__TASK TO CARRY OUT__. In the lines below, look for "import". Copy each line where it appears.

__SOURCE RECORDS__.
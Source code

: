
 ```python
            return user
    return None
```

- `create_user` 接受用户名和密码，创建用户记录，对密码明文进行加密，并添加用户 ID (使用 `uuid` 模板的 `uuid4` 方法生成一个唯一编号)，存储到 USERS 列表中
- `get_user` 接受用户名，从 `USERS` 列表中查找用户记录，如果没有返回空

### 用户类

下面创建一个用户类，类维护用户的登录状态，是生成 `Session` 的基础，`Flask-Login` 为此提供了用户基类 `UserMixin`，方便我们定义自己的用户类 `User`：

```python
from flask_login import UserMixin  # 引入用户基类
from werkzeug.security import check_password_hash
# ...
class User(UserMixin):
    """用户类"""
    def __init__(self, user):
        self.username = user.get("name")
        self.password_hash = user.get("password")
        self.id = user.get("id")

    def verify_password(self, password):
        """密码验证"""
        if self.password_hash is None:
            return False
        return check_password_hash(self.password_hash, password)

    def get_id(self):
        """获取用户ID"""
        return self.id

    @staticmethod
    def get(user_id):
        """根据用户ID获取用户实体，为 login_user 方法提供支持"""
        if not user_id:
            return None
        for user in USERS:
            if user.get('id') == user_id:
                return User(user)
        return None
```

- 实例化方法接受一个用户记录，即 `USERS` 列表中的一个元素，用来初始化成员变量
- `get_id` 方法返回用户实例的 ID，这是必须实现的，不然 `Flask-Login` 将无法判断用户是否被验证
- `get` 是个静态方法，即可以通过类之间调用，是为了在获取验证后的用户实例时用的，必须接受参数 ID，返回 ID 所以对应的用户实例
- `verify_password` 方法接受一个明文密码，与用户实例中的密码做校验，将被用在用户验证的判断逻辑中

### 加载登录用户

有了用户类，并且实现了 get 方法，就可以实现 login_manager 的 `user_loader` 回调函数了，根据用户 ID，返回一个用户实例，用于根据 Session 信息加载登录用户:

__TASK OUTPUT__.
from flask_login import UserMixin  # 引入用户基类
from werkzeug.security import check_password_hash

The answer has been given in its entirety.